His visitor regarded him a moment in a kind of wonder, not without a touch of admiration. Then he extended his strong, brown hand, palm up. "Put yours thar," he exclaimed. "You have got spunk as well as spare-rib. Blamed if you haven't! Dad burn my hide if I don't jist admire the fellow that is too smart for Brother Barry. But Lord, you don't know him!"

"Yes, I do," laughed the doctor. "He called upon me one day last week, and the week before, and the week before that."

"Did he? Come in a mighty big hurry, I reckin; hitched that freckled-faced nag to yo' best apple tree, I'll be bound. Was in a mighty hurry an' fluster fixin' of the 'Master's bus'ness'; but made out to let you put up his nag an' prevail upon him to stay all night. Oh, I know Brother Barry. He's too durned lazy for man's work, so he tuk to preachin'. An' the way he can preach, while the brethern lay to an' break up his fiel' for him, to keep his family from starvin'. I went over and plowed his gyarden for him las' spring; I done it to pleasure Lissy, more 'n anything else. An' when I was in an' about finished, parson he come out an' treated me with hell fire if I didn't get religion an' jine his church. You know what I done, Doctor Borin'?"
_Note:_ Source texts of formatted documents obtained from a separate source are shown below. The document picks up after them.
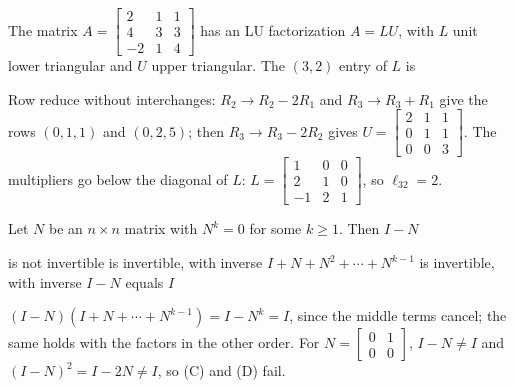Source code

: \begin{question}[id=mat-19, marks=2]
The matrix $A = \begin{bmatrix} 2 & 1 & 1 \\ 4 & 3 & 3 \\ -2 & 1 & 4 \end{bmatrix}$ has an LU factorization $A = LU$, with $L$ unit lower triangular and $U$ upper triangular. The $(3, 2)$ entry of $L$ is
\begin{solution}
Row reduce without interchanges: $R_2 \to R_2 - 2R_1$ and $R_3 \to R_3 + R_1$ give the rows $(0, 1, 1)$ and $(0, 2, 5)$; then $R_3 \to R_3 - 2R_2$ gives $U = \begin{bmatrix} 2 & 1 & 1 \\ 0 & 1 & 1 \\ 0 & 0 & 3 \end{bmatrix}$. The multipliers go below the diagonal of $L$: $L = \begin{bmatrix} 1 & 0 & 0 \\ 2 & 1 & 0 \\ -1 & 2 & 1 \end{bmatrix}$, so $\ell_{32} = 2$.
\end{solution}
\end{question}

\begin{question}[id=mat-20, marks=2]
Let $N$ be an $n \times n$ matrix with $N^k = 0$ for some $k \ge 1$. Then $I - N$
\begin{options}
  \option is not invertible
  \correct is invertible, with inverse $I + N + N^2 + \cdots + N^{k-1}$
  \option is invertible, with inverse $I - N$
  \option equals $I$
\end{options}
\begin{solution}
$(I - N)(I + N + \cdots + N^{k-1}) = I - N^k = I$, since the middle terms cancel; the same holds with the factors in the other order. For $N = \begin{bmatrix} 0 & 1 \\ 0 & 0 \end{bmatrix}$, $I - N \ne I$ and $(I - N)^2 = I - 2N \ne I$, so (C) and (D) fail.
\end{solution}
\end{question}


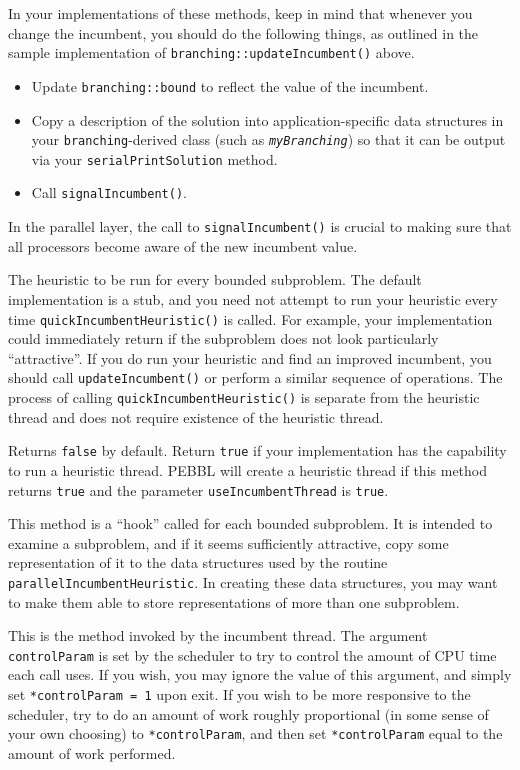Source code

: In your implementations of these methods, keep in mind that whenever
you change the incumbent, you should do the following things, as
outlined in the sample implementation of
\texttt{branching::updateIncumbent()} above.
\begin{itemize}
\item Update \texttt{branching::bound} to reflect the value of the
  incumbent.
\item Copy a description of the solution into application-specific
  data structures in your \texttt{branching}-derived class (such as
  \texttt{\emph{myBranching}}) so that it can be output via your
  \texttt{serialPrintSolution} method.
\item Call \texttt{signalIncumbent()}.
\end{itemize}
In the parallel layer, the call to \texttt{signalIncumbent()} is
crucial to making sure that all processors become aware of the new
incumbent value.

The heuristic to be run for every bounded subproblem.  The default
implementation is a stub, and you need not attempt to run your
heuristic every time \texttt{quickIncumbentHeuristic()} is called.
For example, your implementation could immediately return if the
subproblem does not look particularly ``attractive''.  If you do run your
heuristic and find an improved incumbent, you should call
\texttt{updateIncumbent()} or perform a similar sequence of
operations.  The process of calling \texttt{quickIncumbentHeuristic()}
is separate from the heuristic thread and does not require existence
of the heuristic thread.

Returns \texttt{false} by default.  Return \texttt{true} if your
implementation has the capability to run a heuristic thread.  PEBBL
will create a heuristic thread if this method returns \texttt{true} and
the parameter \texttt{useIncumbentThread} is \texttt{true}.

This method is a ``hook'' called for each bounded subproblem.  It is
intended to examine a subproblem, and if it seems
sufficiently attractive, copy some representation of it to the data
structures used by the routine \texttt{parallelIncumbentHeuristic}.
In creating these data structures, you may want to make them able to
store representations of more than one subproblem.

This is the method invoked by the incumbent thread.  The argument
\texttt{controlParam} is set by the scheduler to try to control the
amount of CPU time each call uses.  If you wish, you may ignore the
value of this argument, and simply set \texttt{*controlParam = 1} upon
exit. If you wish to be more responsive to the scheduler, try to do an
amount of work roughly proportional (in some sense of your own
choosing) to \texttt{*controlParam}, and then set
\texttt{*controlParam} equal to the amount of work performed.  

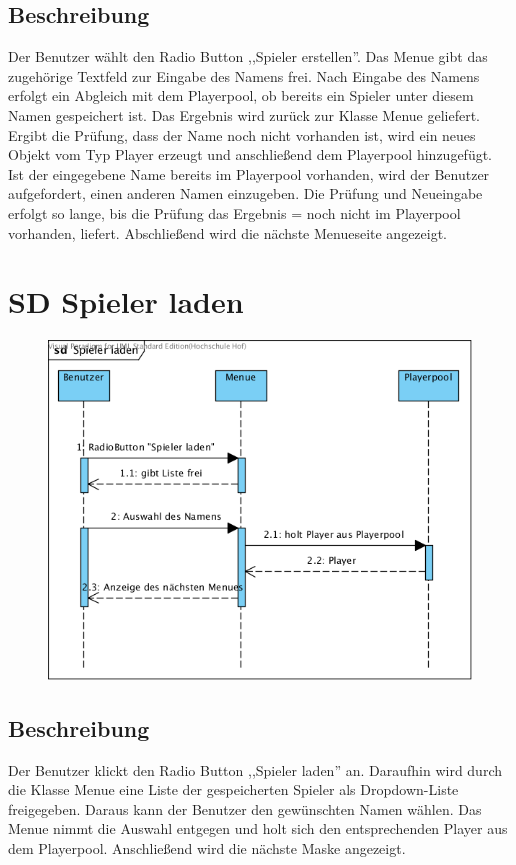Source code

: \subsection{Beschreibung}
Der Benutzer wählt den Radio Button ,,Spieler erstellen''. Das Menue gibt das zugehörige Textfeld zur Eingabe des Namens frei. Nach Eingabe des Namens erfolgt ein Abgleich mit dem Playerpool, ob bereits ein Spieler unter diesem Namen gespeichert ist. Das Ergebnis wird zurück zur Klasse Menue geliefert. Ergibt die Prüfung, dass der Name noch nicht vorhanden ist, wird ein neues Objekt vom Typ Player erzeugt und anschließend dem Playerpool hinzugefügt. Ist der eingegebene Name bereits im Playerpool vorhanden, wird der Benutzer aufgefordert, einen anderen Namen einzugeben. Die Prüfung und Neueingabe erfolgt so lange, bis die Prüfung das Ergebnis = noch nicht im Playerpool vorhanden, liefert. Abschließend wird die nächste Menueseite angezeigt.

\clearpage
\section{SD Spieler laden}
\begin{figure}[h!]
	\centering
    \includegraphics[width=\textwidth]{./SD_Spieler_laden.png}
	\label{layout_gesamt}
\end{figure}
\subsection{Beschreibung}
Der Benutzer klickt den Radio Button ,,Spieler laden'' an. Daraufhin wird durch die Klasse Menue eine Liste der gespeicherten Spieler als Dropdown-Liste freigegeben. Daraus kann der Benutzer den gewünschten Namen wählen. Das Menue nimmt die Auswahl entgegen und holt sich den entsprechenden Player aus dem Playerpool. Anschließend wird die nächste Maske angezeigt.

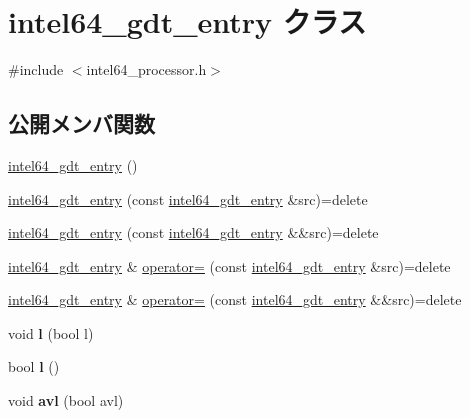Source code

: \hypertarget{classintel64__gdt__entry}{}\section{intel64\+\_\+gdt\+\_\+entry クラス}
\label{classintel64__gdt__entry}


{\ttfamily \#include $<$intel64\+\_\+processor.\+h$>$}

\subsection*{公開メンバ関数}
\begin{DoxyCompactItemize}
\item 
\hyperlink{classintel64__gdt__entry_a7c74c82d45bad2c2f64a3cfa16691ee5}{intel64\+\_\+gdt\+\_\+entry} ()
\item 
\hyperlink{classintel64__gdt__entry_add6680b03a055fb4036f7beac8265234}{intel64\+\_\+gdt\+\_\+entry} (const \hyperlink{classintel64__gdt__entry}{intel64\+\_\+gdt\+\_\+entry} \&src)=delete
\item 
\hyperlink{classintel64__gdt__entry_ab4d847662cabdb86c4ac7110e6acc628}{intel64\+\_\+gdt\+\_\+entry} (const \hyperlink{classintel64__gdt__entry}{intel64\+\_\+gdt\+\_\+entry} \&\&src)=delete
\item 
\hyperlink{classintel64__gdt__entry}{intel64\+\_\+gdt\+\_\+entry} \& \hyperlink{classintel64__gdt__entry_ac94d67eede4e2d4c2584444cd671adb3}{operator=} (const \hyperlink{classintel64__gdt__entry}{intel64\+\_\+gdt\+\_\+entry} \&src)=delete
\item 
\hyperlink{classintel64__gdt__entry}{intel64\+\_\+gdt\+\_\+entry} \& \hyperlink{classintel64__gdt__entry_aa80cb4acf6c8ae6455e7db41963bf206}{operator=} (const \hyperlink{classintel64__gdt__entry}{intel64\+\_\+gdt\+\_\+entry} \&\&src)=delete
\item 
\hypertarget{classintel64__gdt__entry_a5aa7d1cf8508890c007f7f9136d97a12}{}\label{classintel64__gdt__entry_a5aa7d1cf8508890c007f7f9136d97a12} 
void {\bfseries l} (bool l)
\item 
\hypertarget{classintel64__gdt__entry_af850014b898488c6ea660302254987de}{}\label{classintel64__gdt__entry_af850014b898488c6ea660302254987de} 
bool {\bfseries l} ()
\item 
\hypertarget{classintel64__gdt__entry_a60fc3d9578bfb1b69ec3b68b39f440fd}{}\label{classintel64__gdt__entry_a60fc3d9578bfb1b69ec3b68b39f440fd} 
void {\bfseries avl} (bool avl)
\item 

\end{DoxyCompactItemize}
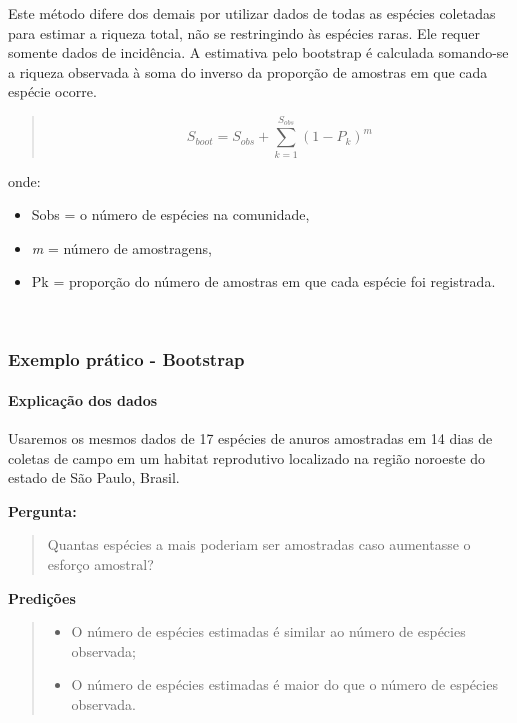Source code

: \documentclass[
]{book}
\providecommand{\tightlist}{%
  \setlength{\itemsep}{0pt}\setlength{\parskip}{0pt}}
\begin{document}
Este método difere dos demais por utilizar dados de todas as espécies coletadas para estimar a riqueza total, não se restringindo às espécies raras. Ele requer somente dados de incidência. A estimativa pelo bootstrap é calculada somando-se a riqueza observada à soma do inverso da proporção de amostras em que cada espécie ocorre.

\begin{quote}
\[S_{boot} = S_{obs} + \sum_{k=1}^{S_{obs}}(1-P_k)^m\]
\end{quote}

onde:

\begin{itemize}
\item
  Sobs = o número de espécies na comunidade,
\item
  \emph{m} = número de amostragens,
\item
  Pk = proporção do número de amostras em que cada espécie foi registrada.
\end{itemize}

~

\hypertarget{exemplo-pruxe1tico---bootstrap}{%
\subsubsection{Exemplo prático - Bootstrap}\label{exemplo-pruxe1tico---bootstrap}}

\hypertarget{explicauxe7uxe3o-dos-dados-5}{%
\paragraph{Explicação dos dados}\label{explicauxe7uxe3o-dos-dados-5}}

Usaremos os mesmos dados de 17 espécies de anuros amostradas em 14 dias de coletas de campo em um habitat reprodutivo localizado na região noroeste do estado de São Paulo, Brasil.

\textbf{Pergunta:}

\begin{quote}
Quantas espécies a mais poderiam ser amostradas caso aumentasse o esforço amostral?
\end{quote}

\textbf{Predições}

\begin{quote}
\begin{itemize}
\tightlist
\item
  O número de espécies estimadas é similar ao número de espécies observada;
\item
  O número de espécies estimadas é maior do que o número de espécies observada.
\end{itemize}
\end{quote}
\end{document}
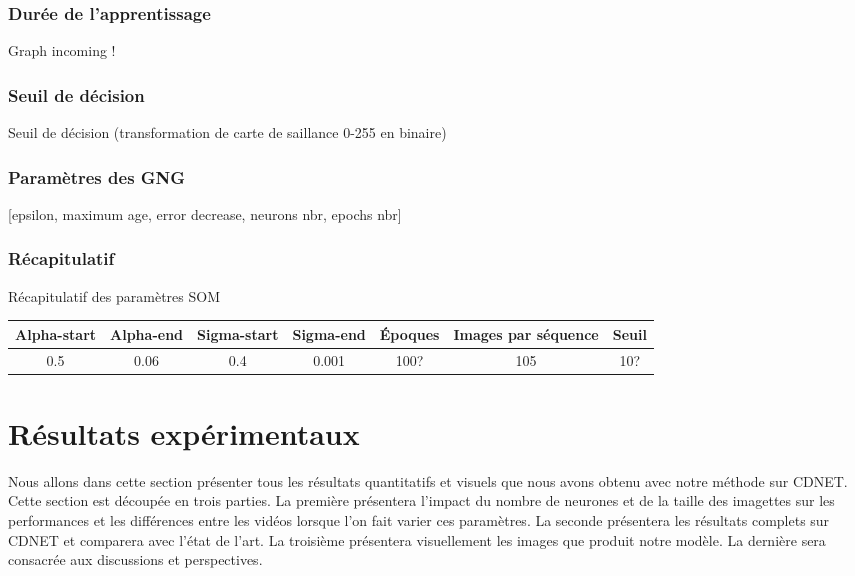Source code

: 	\subsubsection{Durée de l'apprentissage}

	Graph incoming !

	\subsubsection{Seuil de décision}

	Seuil de décision (transformation de carte de saillance 0-255 en binaire)

	\subsubsection{Paramètres des GNG}

	[epsilon, maximum age, error decrease, neurons nbr, epochs nbr]

	\subsubsection{Récapitulatif}

	\begin{tableth}
	\label{tab:recap:param}
	\caption[Récapitulatif des paramètres SOM]{Récapitulatif des paramètres SOM}
	\begin{tabular}{|cc|cc|c|c|c|}
		\hline
		Alpha-start	& Alpha-end & Sigma-start & Sigma-end & Époques & Images par séquence & Seuil\\
		\hline
		0.5 & 0.06 & 0.4 & 0.001 & 100? & 105 & 10?\\
		\hline
	\end{tabular}
	\end{tableth}


	\newpage

	\section{Résultats expérimentaux}

	Nous allons dans cette section présenter tous les résultats quantitatifs et visuels que nous avons obtenu avec notre méthode sur CDNET. Cette section est découpée en trois parties. La première présentera l'impact du nombre de neurones et de la taille des imagettes sur les performances et les différences entre les vidéos lorsque l'on fait varier ces paramètres. La seconde présentera les résultats complets sur CDNET et comparera avec l'état de l'art. La troisième présentera visuellement les images que produit notre modèle. La dernière sera consacrée aux discussions et perspectives.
He stopped, lifted one calfskin and deposited it squarely upon the velvet cushion of the easy chair he had in his excitement vacated, and stood thus, leaning forward, his arm resting upon his knee, his face aglow with enjoyment of the discomfiture of the minister. "I reckin I am an awful sinner," he said; "the worst this side o' torment-thout'n it be you. When Brother Barry thanked me with his slap-jaw talk, I just got aboard o' my yaller mule, an' I says to that holy man, says I: 'Nex' time you wants yo' cussed fiel' broke up do you call on yo' fr'en' the devil to fetch out his spade an' shovel-I have heard he's got one-an ax him to break it up for you. An' if,' says I, 'if you ever come givin' o' me any mo' of yo' jaw I'll break yer darned neck,' says I. I ain't heard from mealy-mouth since then. I ain't lookin' for thanks, Doctor Borin"" (he brought his foot to the floor again), "an' I ain't begrudgin' nobody a little measly day's work at the plow. But I deny a man's right to drive a man, even into the kingdom of heaven. I don't believe he'd stay druv after he ware druv; sech ain't man natur'-leastwise it ain't my natur'. Nothin' won't be druv, if it's half sensed. My grandad druv a drove o' horses through this valley oncet, long ago. An' the last critter of 'em got back again whar they ware druv from. Well, after the cussin' I give him, I reckin he'll let me sa'nter on to ol' Satan at my own gait. I did cuss him; I have that to remember. I may die sometime an' go to the devil, but I have got the satisfaction of knowin' I did perform one good deed in the flesh anyhows."

"What did Lissy say to that?"

"Lissy?" He hesitated, cleared his throat, and blushed to the roots of his yellow hair.

"Yes, Lissy; what did she think of your performanceyour one good deed?"